Tiba-tiba, Hamka berurai air mata. Dengan suara tersendat menahan sedih, ia mengakui bahwa perasaannya tersentuh dan haru. Segera, tangannya mencari-cari pulpen, lalu ia menulis di atas secarik kertas. Katanya, semua yang ditulisnya dalam harian Abadi itu bermaksud baik, didorong niatan semata-mata cintanya kepada Persyarikatan Muhammadiyah.
Namun, lanjutnya, jika tulisan yang terbit itu menyinggung perasaan Farid Ma’ruf yang sangat dicintainya, Hamka menyatakan bahwa sangat menyesal. Di hadapan hadirin itu, ia meminta maaf dan memohon ampun kepada Farid Ma’ruf.
Turunlah Hamka dari atas panggung. Selang beberapa saat kemudian, moderator mempersilakan Farid Ma’ruf naik ke atas mimbar. Sebenarnya, guru besar Universitas Gadjah Mada (UGM) itu telah mempersiapkan berkas-berkas dalam map sebagai “senjata” untuk melawan dan mendebat tulisan Hamka. Semula dikiranya, penulis “Maka Pecahlah Muhammadiyah” itu akan menyerangnya bertubi-tubi di hadapan peserta sidang.

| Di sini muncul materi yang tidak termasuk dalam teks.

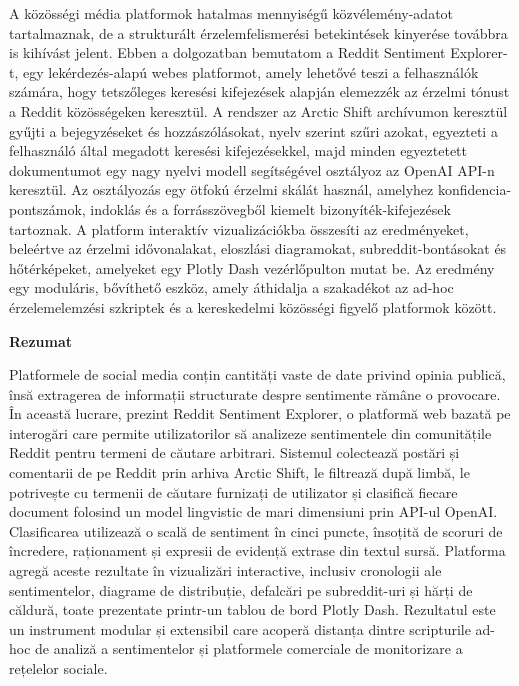 \begin{sloppypar}
A közösségi média platformok hatalmas mennyiségű közvélemény-adatot tartalmaznak, de a strukturált érzelemfelismerési betekintések kinyerése továbbra is kihívást jelent. Ebben a dolgozatban bemutatom a Reddit Sentiment Explorer-t, egy lekérdezés-alapú webes platformot, amely lehetővé teszi a felhasználók számára, hogy tetszőleges keresési kifejezések alapján elemezzék az érzelmi tónust a Reddit közösségeken keresztül. A rendszer az Arctic Shift archívumon keresztül gyűjti a bejegyzéseket és hozzászólásokat, nyelv szerint szűri azokat, egyezteti a felhasználó által megadott keresési kifejezésekkel, majd minden egyeztetett dokumentumot egy nagy nyelvi modell segítségével osztályoz az OpenAI API-n keresztül. Az osztályozás egy ötfokú érzelmi skálát használ, amelyhez konfidencia-pontszámok, indoklás és a forrásszövegből kiemelt bizonyíték-kifejezések tartoznak. A platform interaktív vizualizációkba összesíti az eredményeket, beleértve az érzelmi idővonalakat, eloszlási diagramokat, subreddit-bontásokat és hőtérképeket, amelyeket egy Plotly Dash vezérlőpulton mutat be. Az eredmény egy moduláris, bővíthető eszköz, amely áthidalja a szakadékot az ad-hoc érzelemelemzési szkriptek és a kereskedelmi közösségi figyelő platformok között.
\end{sloppypar}

\vspace{2em}

\begin{center}
  {\fontsize{14}{16} \textbf{Rezumat}}
\end{center}

Platformele de social media conțin cantități vaste de date privind opinia publică, însă extragerea de informații structurate despre sentimente rămâne o provocare. În această lucrare, prezint Reddit Sentiment Explorer, o platformă web bazată pe interogări care permite utilizatorilor să analizeze sentimentele din comunitățile Reddit pentru termeni de căutare arbitrari. Sistemul colectează postări și comentarii de pe Reddit prin arhiva Arctic Shift, le filtrează după limbă, le potrivește cu termenii de căutare furnizați de utilizator și clasifică fiecare document folosind un model lingvistic de mari dimensiuni prin API-ul OpenAI. Clasificarea utilizează o scală de sentiment în cinci puncte, însoțită de scoruri de încredere, raționament și expresii de evidență extrase din textul sursă. Platforma agregă aceste rezultate în vizualizări interactive, inclusiv cronologii ale sentimentelor, diagrame de distribuție, defalcări pe subreddit-uri și hărți de căldură, toate prezentate printr-un tablou de bord Plotly Dash. Rezultatul este un instrument modular și extensibil care acoperă distanța dintre scripturile ad-hoc de analiză a sentimentelor și platformele comerciale de monitorizare a rețelelor sociale.
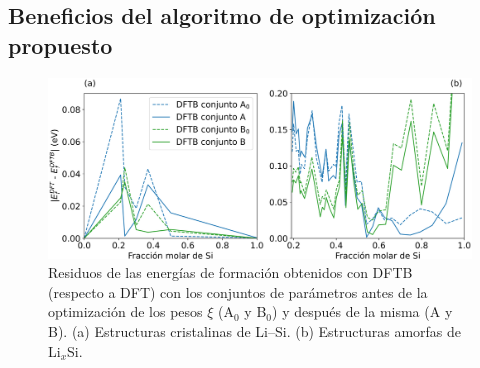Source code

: \subsection{Beneficios del algoritmo de optimización propuesto}

\begin{figure}[h]
    \centering
    \includegraphics[width=\textwidth]{Silicio/modelo/resultados/residuos/residuos.png}
    \caption{Residuos de las energías de formación obtenidos con DFTB (respecto a
    DFT) con los conjuntos de parámetros antes de la optimización de los pesos 
    $\xi$ (A$_0$ y B$_0$) y después de la misma (A y B). (a) Estructuras
    cristalinas de Li--Si. (b) Estructuras amorfas de Li$_x$Si.}
    \label{fig:residuos}
\end{figure}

Ternyata, Hamka justru secara terbuka dan tulus meminta maaf kepadanya. Maka di atas podium, cukup lama Farid Ma’ruf pun terdiam. Lalu, dengan tenang dijelaskannya bahwa Moeljadi pernah menyatakan kepadanya, kesediaan untuk menerima jabatan menteri didasari perenungan mendalam dan seksama. Moeljadi menilai, dengan jabatan itu dirinya dapat menyokong dan mnedukung amal-amal sosial Muhammadiyah. Pertimbangan lainnya ialah, dalam kondisi sekarang tetap perlu adanya kerja sama antara Muhammadiyah dan pemerintah pusat.
Farid mengatakan, perbedaan pandangan antara dirinya dan Hamka sebenarnya sama-sama didorong atas niat baik. Namun, apabila ia dikhawatirkan membawa Persyarikatan Muhammadiyah pada Istana, ia pun bersedia diberhentikan dari jabatan struktur PP Muhammadiyah. “Dengan ikhlas saya mengundurkan diri dari Pimpinan Pusat….” katanya.
Belum selesai kalimat itu diucapkan Farid, Hamka segera berdiri dan mengacungkan tangan. “Pimpinan!” katanya berseru, “Jangan Saudara Farid mundur. Kita sangat membutuhkan dia. Saya, Hamka, yang harus mundur ….”
Belum selesai kalimat itu disampaikan Hamka, Farid kemudian turun dari mimbar. Ia lalu berjalan menuju Hamka, hendak memeluknya. Hamka pun menyongsong Farid. Kedua tokoh Muhammadiyah ini berpelukan dengan air mata keduanya bercucuran.
Semua hadirin di dalam Gedung Muhammadiyah Yogya tertegun. Lalu menyusul ucapan hamdalah dan tepuk tangan. Sesekali terdengar pekik takbir tanda syukur. Lantas, sidang Tanwir beranjak kepada topik lainnya hingga selesainta agenda.
Keesokan harinya, berita di harian Abadi memuat laporan berjudul: “Muhammadiyah Tidak Pecah!”